Natalie: Deep Throat was the code name of an FBI informant who exposed President Richard Nixon about 33 years ago, and broke open the story of Watergate which essentially knocked out his presidency. It's really a fascinating story, anyways, all these years no one has ever revealed anything about Deep Throat, until just the other day...

Me: Please Natalie, I've never been one to much care for the controversies started by the media...

Natalie: Yes, but this time it's actually interesting. President Nixon had some of his cronies spy on almost everyone, and he himself spied on everybody, and abused his Constitutional authority to do so. The Watergate burglary was when some of Nixon's henchmen were breaking into the offices of the opposition party to plant wiretaps and photograph documents.

Me: Well, that is indeed a bit scary, to hear of a president so grossly abuse his authority, such abuse reminds me of the stories I heard of Lincoln and that Civil War.

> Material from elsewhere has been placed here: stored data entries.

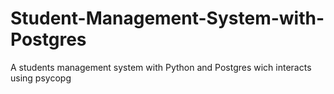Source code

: # Student-Management-System-with-Postgres
A students management system with Python and Postgres wich interacts using psycopg
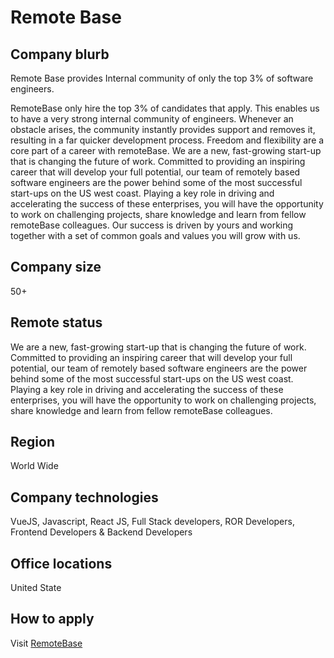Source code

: # Remote Base

## Company blurb

Remote Base provides Internal community of only the top 3% of software engineers.

RemoteBase only hire the top 3% of candidates that apply. This enables us to have a very strong internal community of engineers. Whenever an obstacle arises, the community instantly provides support and removes it, resulting in a far quicker development process. Freedom and flexibility are a core part of a career with remoteBase. We are a new, fast-growing start-up that is changing the future of work. Committed to providing an inspiring career that will develop your full potential, our team of remotely based software engineers are the power behind some of the most successful start-ups on the US west coast. Playing a key role in driving and accelerating the success of these enterprises, you will have the opportunity to work on challenging projects, share knowledge and learn from fellow remoteBase colleagues. Our success is driven by yours and working together with a set of common goals and values you will grow with us.

## Company size

50+

## Remote status

We are a new, fast-growing start-up that is changing the future of work. Committed to providing an inspiring career that will develop your full potential, our team of remotely based software engineers are the power behind some of the most successful start-ups on the US west coast. Playing a key role in driving and accelerating the success of these enterprises, you will have the opportunity to work on challenging projects, share knowledge and learn from fellow remoteBase colleagues. 

## Region

World Wide

## Company technologies

VueJS, Javascript, React JS, Full Stack developers, ROR Developers, Frontend Developers & Backend Developers

## Office locations

United State

## How to apply

Visit [RemoteBase](https://apply.workable.com/remotebase/)
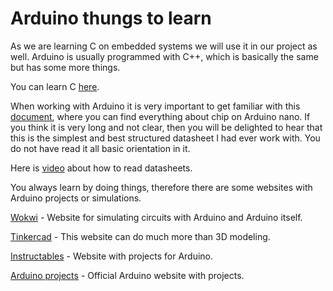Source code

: # Arduino thungs to learn

As we are learning C on embedded systems we will use it in our project as well. Arduino is usually programmed with C++, which is basically the same but has some more things.

You can learn C [here](https://www.w3schools.com/c/).

When working with Arduino it is very important to get familiar with this [document](../../datasheets/Atmel-7810-Automotive-Microcontrollers-ATmega328P_Datasheet.pdf), where you can find everything about chip on Arduino nano. If you think it is very long and not clear, then you will be delighted to hear that this is the simplest and best structured datasheet I had ever work with. You do not have read it all basic orientation in it.

Here is [video](https://www.youtube.com/watch?v=1EXXqWweTkI) about how to read datasheets.

You always learn by doing things, therefore there are some websites with Arduino projects or simulations.

[Wokwi](https://wokwi.com/arduino) - Website for simulating circuits with Arduino and Arduino itself.

[Tinkercad](https://www.tinkercad.com/dashboard) - This website can do much more than 3D modeling.

[Instructables](https://www.instructables.com/Arduino-Projects/) - Website with projects for Arduino.

[Arduino projects](https://projecthub.arduino.cc/) - Official Arduino website with projects.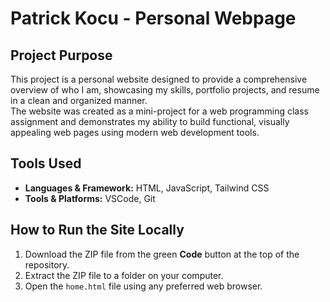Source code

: # Patrick Kocu - Personal Webpage

## Project Purpose
This project is a personal website designed to provide a comprehensive overview of who I am, showcasing my skills, portfolio projects, and resume in a clean and organized manner.  
The website was created as a mini-project for a web programming class assignment and demonstrates my ability to build functional, visually appealing web pages using modern web development tools.

## Tools Used
- **Languages & Framework:** HTML, JavaScript, Tailwind CSS  
- **Tools & Platforms:** VSCode, Git  

## How to Run the Site Locally
1. Download the ZIP file from the green **Code** button at the top of the repository.  
2. Extract the ZIP file to a folder on your computer.  
3. Open the `home.html` file using any preferred web browser.
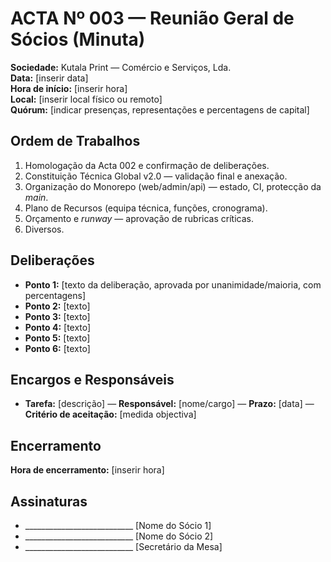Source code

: # ACTA Nº 003 — Reunião Geral de Sócios (Minuta)

**Sociedade:** Kutala Print — Comércio e Serviços, Lda.  
**Data:** [inserir data]  
**Hora de início:** [inserir hora]  
**Local:** [inserir local físico ou remoto]  
**Quórum:** [indicar presenças, representações e percentagens de capital]

## Ordem de Trabalhos
1. Homologação da Acta 002 e confirmação de deliberações.
2. Constituição Técnica Global v2.0 — validação final e anexação.
3. Organização do Monorepo (web/admin/api) — estado, CI, protecção da *main*.
4. Plano de Recursos (equipa técnica, funções, cronograma).
5. Orçamento e *runway* — aprovação de rubricas críticas.
6. Diversos.

## Deliberações
- **Ponto 1:** [texto da deliberação, aprovada por unanimidade/maioria, com percentagens]
- **Ponto 2:** [texto]
- **Ponto 3:** [texto]
- **Ponto 4:** [texto]
- **Ponto 5:** [texto]
- **Ponto 6:** [texto]

## Encargos e Responsáveis
- **Tarefa:** [descrição] — **Responsável:** [nome/cargo] — **Prazo:** [data] — **Critério de aceitação:** [medida objectiva]

## Encerramento
**Hora de encerramento:** [inserir hora]

## Assinaturas
- ___________________________  [Nome do Sócio 1]
- ___________________________  [Nome do Sócio 2]
- ___________________________  [Secretário da Mesa]
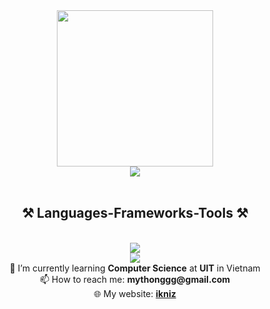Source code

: <div align="center">
 <img height="250" class="img" src="https://github-readme-stats.vercel.app/api?username=iknizzz1807&show_icons=true&theme=cobalt&rank_icon=github" />
 <br/>
 <img class="img" src="https://github-readme-stats.vercel.app/api/top-langs/?username=iknizzz1807&size_weight=0.5&count_weight=0.5&theme=cobalt&card_width=600&hide=html,css,scss,javascript" />
</div>
<br/>
<h2 align="center">⚒️ Languages-Frameworks-Tools ⚒️</h2>
<br/>
<div align="center">
    <img src="https://skillicons.dev/icons?i=svelte,python,firebase,fastapi,react,nextjs" />
<br/>
    <img src="https://skillicons.dev/icons?i=cpp,godot,ts,go,java,docker" />
<br/>
<div align="center">
🌱 I’m currently learning <b>Computer Science</b> at <strong>UIT</strong> in Vietnam
<br/>
📫 How to reach me: <b>mythonggg@gmail.com</b>
    <br/>
🌐 My website: <b><a href="https://ikniz.id.vn/">ikniz</a></b>
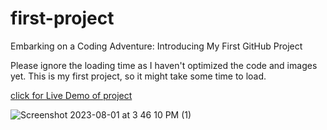 # first-project
 Embarking on a Coding Adventure: Introducing My First GitHub Project 

Please ignore the loading time as I haven't optimized the code and images yet. This is my first project, so it might take some time to load.

[click for Live Demo of project](https://first-project.saadanwar.com/)

![Screenshot 2023-08-01 at 3 46 10 PM (1)](https://github.com/saadmalik7223/first-project/assets/93832892/bbaf4f86-efbd-4b3a-b9ab-4e6bd32e8d7d)

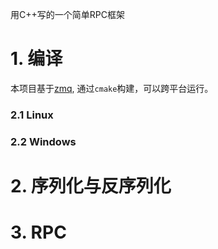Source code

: 用C++写的一个简单RPC框架

# 1. 编译

本项目基于[zmq](), 通过`cmake`构建，可以跨平台运行。

### 2.1 Linux



### 2.2 Windows



# 2. 序列化与反序列化



# 3. RPC

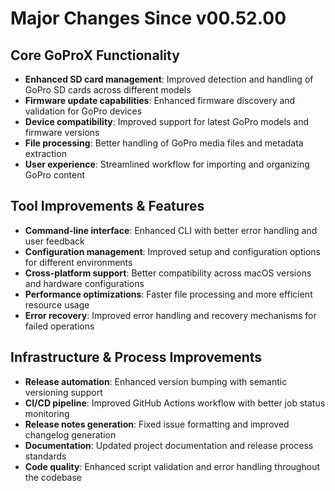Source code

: # Major Changes Since v00.52.00

## Core GoProX Functionality
- **Enhanced SD card management**: Improved detection and handling of GoPro SD cards across different models
- **Firmware update capabilities**: Enhanced firmware discovery and validation for GoPro devices
- **Device compatibility**: Improved support for latest GoPro models and firmware versions
- **File processing**: Better handling of GoPro media files and metadata extraction
- **User experience**: Streamlined workflow for importing and organizing GoPro content

## Tool Improvements & Features
- **Command-line interface**: Enhanced CLI with better error handling and user feedback
- **Configuration management**: Improved setup and configuration options for different environments
- **Cross-platform support**: Better compatibility across macOS versions and hardware configurations
- **Performance optimizations**: Faster file processing and more efficient resource usage
- **Error recovery**: Improved error handling and recovery mechanisms for failed operations

## Infrastructure & Process Improvements
- **Release automation**: Enhanced version bumping with semantic versioning support
- **CI/CD pipeline**: Improved GitHub Actions workflow with better job status monitoring
- **Release notes generation**: Fixed issue formatting and improved changelog generation
- **Documentation**: Updated project documentation and release process standards
- **Code quality**: Enhanced script validation and error handling throughout the codebase 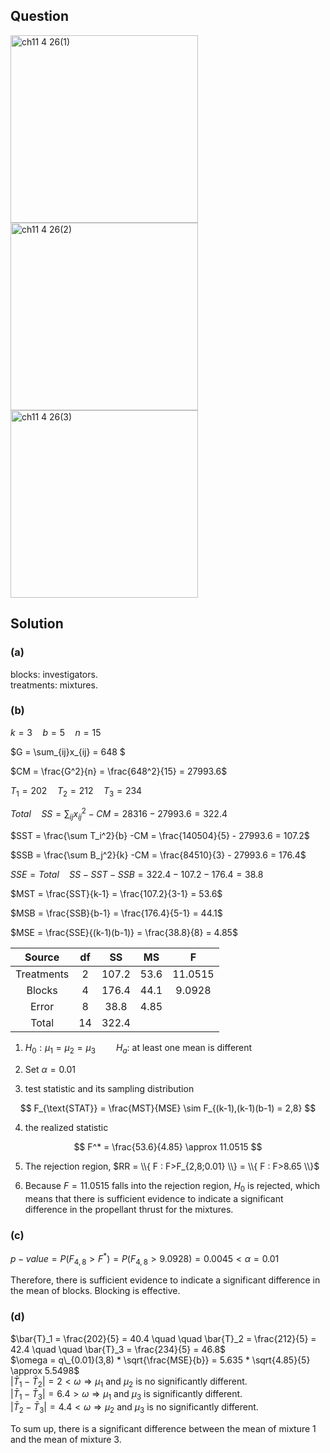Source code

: ## Question
<img width="300" alt="ch11 4 26(1)" src="https://github.com/user-attachments/assets/1d0b3004-e468-451c-a79e-c4489ac5919a" />
<br>
<img width="300" alt="ch11 4 26(2)" src="https://github.com/user-attachments/assets/842eb481-7aa6-483b-9402-83c239dba3f3" />
<br>
<img width="300" alt="ch11 4 26(3)" src="https://github.com/user-attachments/assets/e0bf7cfd-c81f-40cc-850f-729036bc9881" />

## Solution
### (a)
blocks: investigators.  
treatments: mixtures.  

### (b)
$k=3 \quad b=5 \quad n=15$
  
$G = \sum_{ij}x_{ij} = 648 $  
  
$CM = \frac{G^2}{n} = \frac{648^2}{15} = 27993.6$  
  
$T_1 = 202 \quad T_2 = 212 \quad T_3 = 234$  
  
$Total \quad SS = \sum_{ij} x_{ij}^2 - CM = 28316 - 27993.6 = 322.4$  
  
$SST = \frac{\sum T_i^2}{b} -CM  = \frac{140504}{5} - 27993.6 = 107.2$  

$SSB = \frac{\sum B_j^2}{k} -CM  = \frac{84510}{3} - 27993.6 = 176.4$  
  
$SSE = Total \quad SS - SST - SSB = 322.4 - 107.2 - 176.4 = 38.8$  
  
$MST = \frac{SST}{k-1} = \frac{107.2}{3-1} = 53.6$  

$MSB = \frac{SSB}{b-1} = \frac{176.4}{5-1} = 44.1$  
  
$MSE = \frac{SSE}{(k-1)(b-1)} = \frac{38.8}{8} = 4.85$  

| Source     |  df | SS     | MS     | F      |
|:----------:|:---:|:------:|:------:|:------:|
| Treatments |  2  | 107.2  |53.6    | 11.0515|
| Blocks     |  4  | 176.4  | 44.1   | 9.0928 |
| Error      |  8  | 38.8   | 4.85   |        |
| Total      | 14  | 322.4  |        |        |

1. $H_0: \mu_1 = \mu_2 = \mu_3 \quad \quad H_a:$ at least one mean is different   
  
2. Set $\alpha = 0.01$  
  
3. test statistic and its sampling distribution  
  
$$
F_{\text{STAT}} = \frac{MST}{MSE} \sim F_{(k-1),(k-1)(b-1) = 2,8}
$$

4. the realized statistic  

$$
F^* = \frac{53.6}{4.85} \approx 11.0515
$$

5. The rejection region, $RR = \\{ F : F>F_{2,8;0.01} \\} = \\{ F : F>8.65 \\}$  
  
6. Because $F = 11.0515$ falls into the rejection region, $H_0$ is rejected, which means that there is sufficient evidence to indicate a significant difference in the propellant thrust for the mixtures.

### (c)
$p-value = P(F_{4,8} > F^*) = P(F_{4,8} > 9.0928) = 0.0045 < \alpha = 0.01$  
  
Therefore, there is sufficient evidence to indicate a significant difference in the mean of blocks. Blocking is effective.

### (d)
$\bar{T}_1 = \frac{202}{5} = 40.4 \quad \quad \bar{T}_2 = \frac{212}{5} = 42.4 \quad \quad \bar{T}_3 = \frac{234}{5} = 46.8$  
$\omega = q\_{0.01}(3,8) * \sqrt{\frac{MSE}{b}} = 5.635 * \sqrt{4.85}{5} \approx 5.5498$  
$| \bar{T}_1 - \bar{T}_2 | = 2 < \omega \Rightarrow \mu_1$ and $\mu_2$ is no significantly different.  
$| \bar{T}_1 - \bar{T}_3 | = 6.4 > \omega \Rightarrow \mu_1$ and $\mu_3$ is significantly different.  
$| \bar{T}_2 - \bar{T}_3 | = 4.4 < \omega \Rightarrow \mu_2$ and $\mu_3$ is no significantly different.  

To sum up, there is a significant difference between the mean of mixture 1 and the mean of mixture 3.
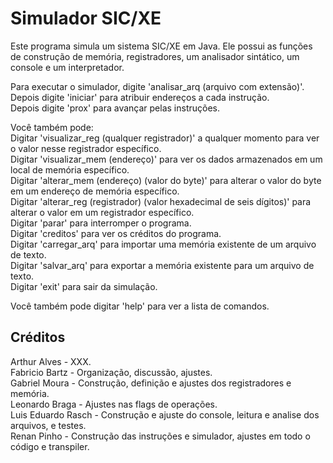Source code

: # Simulador SIC/XE
Este programa simula um sistema SIC/XE em Java. Ele possui as funções de construção de memória, registradores, um analisador sintático, um console e um interpretador.

Para executar o simulador, digite 'analisar_arq (arquivo com extensão)'.  
Depois digite 'iniciar' para atribuir endereços a cada instrução.  
Depois digite 'prox' para avançar pelas instruções.

Você também pode:  
Digitar 'visualizar_reg (qualquer registrador)' a qualquer momento para ver o valor nesse registrador específico.  
Digitar 'visualizar_mem (endereço)' para ver os dados armazenados em um local de memória específico.  
Digitar 'alterar_mem (endereço) (valor do byte)' para alterar o valor do byte em um endereço de memória específico.  
Digitar 'alterar_reg (registrador) (valor hexadecimal de seis dígitos)' para alterar o valor em um registrador específico.  
Digitar 'parar' para interromper o programa.  
Digitar 'creditos' para ver os créditos do programa.  
Digitar 'carregar_arq' para importar uma memória existente de um arquivo de texto.  
Digitar 'salvar_arq' para exportar a memória existente para um arquivo de texto.  
Digitar 'exit' para sair da simulação.

Você também pode digitar 'help' para ver a lista de comandos.

## Créditos
Arthur Alves - XXX.  
Fabricio Bartz - Organização, discussão, ajustes.  
Gabriel Moura - Construção, definição e ajustes dos registradores e memória.  
Leonardo Braga - Ajustes nas flags de operações.  
Luis Eduardo Rasch - Construção e ajuste do console, leitura e analise dos arquivos, e testes.  
Renan Pinho - Construção das instruções e simulador, ajustes em todo o código e transpiler.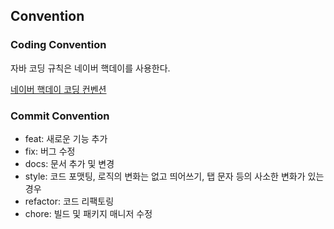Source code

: ## Convention

### Coding Convention

자바 코딩 규칙은 네이버 핵데이를 사용한다.

[네이버 핵데이 코딩 컨벤션](https://github.com/naver/hackday-conventions-java)

### Commit Convention

- feat: 새로운 기능 추가
- fix: 버그 수정
- docs: 문서 추가 및 변경
- style: 코드 포맷팅, 로직의 변화는 없고 띄어쓰기, 탭 문자 등의 사소한 변화가 있는 경우
- refactor: 코드 리팩토링
- chore: 빌드 및 패키지 매니저 수정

What ever happened to Nixon?

Natalie: After the whole thing blew up, it exposed a lot of corruption in his administration and he was forced to resign. He pretty much died the most hated President in history.

Me: Well, a fitting end. So what of the recent news?

Natalie: The lead informant, a guy named "Deep Throat", who leaked all the information about Nixon's corruption to the Washington Post, revealed himself to be a member of the FBI. He was the number 2 guy in the FBI in the early 70's when this all happened, named W. Mark Felt. I found it rather interesting... the FBI being behind Nixon's destruction, although the source was always known to be a higher up government official.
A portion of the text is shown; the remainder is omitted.